-------- SOURCE DATA

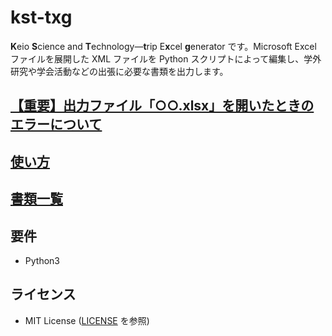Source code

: # kst-txg

**K**eio **S**cience and **T**echnology—**t**rip E**x**cel **g**enerator です。Microsoft Excel ファイルを展開した XML ファイルを Python スクリプトによって編集し、学外研究や学会活動などの出張に必要な書類を出力します。

## [【重要】出力ファイル「○○.xlsx」を開いたときのエラーについて](https://github.com/ty-foobar/kst-txg/wiki/%E3%80%90%E9%87%8D%E8%A6%81%E3%80%91%E5%87%BA%E5%8A%9B%E3%83%95%E3%82%A1%E3%82%A4%E3%83%AB%E3%80%8C%E2%97%8B%E2%97%8B.xlsx%E3%80%8D%E3%82%92%E9%96%8B%E3%81%84%E3%81%9F%E3%81%A8%E3%81%8D%E3%81%AE%E3%82%A8%E3%83%A9%E3%83%BC%E3%81%AB%E3%81%A4%E3%81%84%E3%81%A6)

## [使い方](https://github.com/ty-foobar/kst-txg/wiki/%E4%BD%BF%E3%81%84%E6%96%B9)

## [書類一覧](https://github.com/ty-foobar/kst-txg/wiki/%E6%9B%B8%E9%A1%9E%E4%B8%80%E8%A6%A7)

## 要件

- Python3

## ライセンス

- MIT License ([LICENSE](https://github.com/ty-foobar/kst-txg/blob/main/LICENSE) を参照)
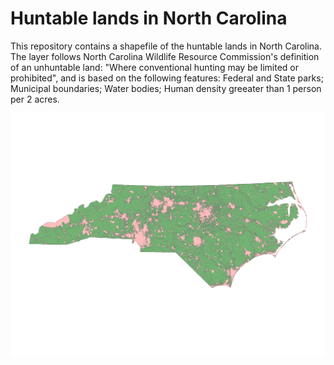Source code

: # Huntable lands in North Carolina
This repository contains a shapefile of the huntable lands in North Carolina. The layer follows North Carolina Wildlife Resource Commission's definition of an unhuntable land: "Where conventional hunting may be limited or prohibited", and is based on the following features: Federal and State parks; Municipal boundaries; Water bodies; Human density greeater than 1 person per 2 acres. 

![NC Huntable lands](huntable_lands.png)
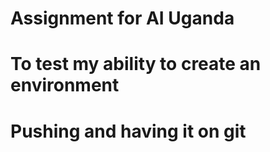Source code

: # Assignment for AI Uganda 
# To test my ability to create an  environment 
# Pushing and having it on git
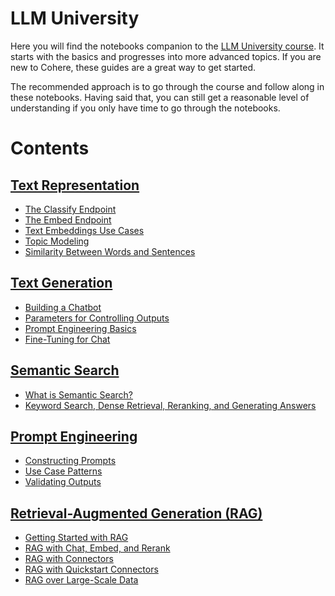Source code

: # LLM University

Here you will find the notebooks companion to the [LLM University course](https://llm.university/). It starts with the basics and progresses into more advanced topics. If you are new to Cohere, these guides are a great way to get started.

The recommended approach is to go through the course and follow along in these notebooks. Having said that, you can still get a reasonable level of understanding if you only have time to go through the notebooks.

# Contents

## [Text Representation](https://docs.cohere.com/docs/intro-text-representation)
- [The Classify Endpoint](Classify_Endpoint.ipynb)
- [The Embed Endpoint](Embed_Endpoint.ipynb)
- [Text Embeddings Use Cases](Visualizing_Text_Embeddings.ipynb)
- [Topic Modeling](Topic_Modeling.ipynbb)
- [Similarity Between Words and Sentences](What_Is_Similarity_Between_Sentences.ipynb)

## [Text Generation](https://docs.cohere.com/docs/intro-text-generation)
- [Building a Chatbot](Building_a_Chatbot.ipynb)
- [Parameters for Controlling Outputs](Parameters_for_Controlling_Outputs.ipynb)
- [Prompt Engineering Basics](Prompt_Engineering_Basics.ipynb)
- [Fine-Tuning for Chat](Fine_Tuning_for_Chat.ipynb)

## [Semantic Search](https://docs.cohere.com/docs/intro-semantic-search)
- [What is Semantic Search?](What_is_Semantic_Search.ipynb)
- [Keyword Search, Dense Retrieval, Reranking, and Generating Answers](End_To_End_Wikipedia_Search.ipynb)

## [Prompt Engineering](https://docs.cohere.com/docs/intro-prompt-engineering)
- [Constructing Prompts](Constructing_Prompt_Commands.ipynb)
- [Use Case Patterns](Command_Model_Use_Case_Patterns.ipynb)
- [Validating Outputs](Validating_Large_Language_Model_Outputs.ipynb)

## [Retrieval-Augmented Generation (RAG)](https://docs.cohere.com/docs/module-8-chat-and-retrieval-augmented-generation-rag)
- [Getting Started with RAG](Introduction_to_RAG.ipynb)
- [RAG with Chat, Embed, and Rerank](RAG_with_Chat_Embed_and_Rerank.ipynb)
- [RAG with Connectors](RAG_with_Connectors.ipynb)
- [RAG with Quickstart Connectors](RAG_with_Quickstart_Connectors.ipynb)
- [RAG over Large-Scale Data](RAG_over_Large_Scale_Data.ipynb)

----------------

# TASK INSTRUCTIONS
Write out the records once more, word for word, though without the pictures they contain.

# RESPONSE AREA
Source code

: # kst-txg

**K**eio **S**cience and **T**echnology—**t**rip E**x**cel **g**enerator です。Microsoft Excel ファイルを展開した XML ファイルを Python スクリプトによって編集し、学外研究や学会活動などの出張に必要な書類を出力します。

## [【重要】出力ファイル「○○.xlsx」を開いたときのエラーについて](https://github.com/ty-foobar/kst-txg/wiki/%E3%80%90%E9%87%8D%E8%A6%81%E3%80%91%E5%87%BA%E5%8A%9B%E3%83%95%E3%82%A1%E3%82%A4%E3%83%AB%E3%80%8C%E2%97%8B%E2%97%8B.xlsx%E3%80%8D%E3%82%92%E9%96%8B%E3%81%84%E3%81%9F%E3%81%A8%E3%81%8D%E3%81%AE%E3%82%A8%E3%83%A9%E3%83%BC%E3%81%AB%E3%81%A4%E3%81%84%E3%81%A6)

## [使い方](https://github.com/ty-foobar/kst-txg/wiki/%E4%BD%BF%E3%81%84%E6%96%B9)

## [書類一覧](https://github.com/ty-foobar/kst-txg/wiki/%E6%9B%B8%E9%A1%9E%E4%B8%80%E8%A6%A7)

## 要件

- Python3

## ライセンス

- MIT License ([LICENSE](https://github.com/ty-foobar/kst-txg/blob/main/LICENSE) を参照)
Source code

: # Huntable lands in North Carolina
This repository contains a shapefile of the huntable lands in North Carolina. The layer follows North Carolina Wildlife Resource Commission's definition of an unhuntable land: "Where conventional hunting may be limited or prohibited", and is based on the following features: Federal and State parks; Municipal boundaries; Water bodies; Human density greeater than 1 person per 2 acres. 

![NC Huntable lands](huntable_lands.png)
Source code

: # Assignment for AI Uganda 
# To test my ability to create an  environment 
# Pushing and having it on git
Source code

: # LLM University

Here you will find the notebooks companion to the [LLM University course](https://llm.university/). It starts with the basics and progresses into more advanced topics. If you are new to Cohere, these guides are a great way to get started.

The recommended approach is to go through the course and follow along in these notebooks. Having said that, you can still get a reasonable level of understanding if you only have time to go through the notebooks.

# Contents

## [Text Representation](https://docs.cohere.com/docs/intro-text-representation)
- [The Classify Endpoint](Classify_Endpoint.ipynb)
- [The Embed Endpoint](Embed_Endpoint.ipynb)
- [Text Embeddings Use Cases](Visualizing_Text_Embeddings.ipynb)
- [Topic Modeling](Topic_Modeling.ipynbb)
- [Similarity Between Words and Sentences](What_Is_Similarity_Between_Sentences.ipynb)

## [Text Generation](https://docs.cohere.com/docs/intro-text-generation)
- [Building a Chatbot](Building_a_Chatbot.ipynb)
- [Parameters for Controlling Outputs](Parameters_for_Controlling_Outputs.ipynb)
- [Prompt Engineering Basics](Prompt_Engineering_Basics.ipynb)
- [Fine-Tuning for Chat](Fine_Tuning_for_Chat.ipynb)

## [Semantic Search](https://docs.cohere.com/docs/intro-semantic-search)
- [What is Semantic Search?](What_is_Semantic_Search.ipynb)
- [Keyword Search, Dense Retrieval, Reranking, and Generating Answers](End_To_End_Wikipedia_Search.ipynb)

## [Prompt Engineering](https://docs.cohere.com/docs/intro-prompt-engineering)
- [Constructing Prompts](Constructing_Prompt_Commands.ipynb)
- [Use Case Patterns](Command_Model_Use_Case_Patterns.ipynb)
- [Validating Outputs](Validating_Large_Language_Model_Outputs.ipynb)

## [Retrieval-Augmented Generation (RAG)](https://docs.cohere.com/docs/module-8-chat-and-retrieval-augmented-generation-rag)
- [Getting Started with RAG](Introduction_to_RAG.ipynb)
- [RAG with Chat, Embed, and Rerank](RAG_with_Chat_Embed_and_Rerank.ipynb)
- [RAG with Connectors](RAG_with_Connectors.ipynb)
- [RAG with Quickstart Connectors](RAG_with_Quickstart_Connectors.ipynb)
- [RAG over Large-Scale Data](RAG_over_Large_Scale_Data.ipynb)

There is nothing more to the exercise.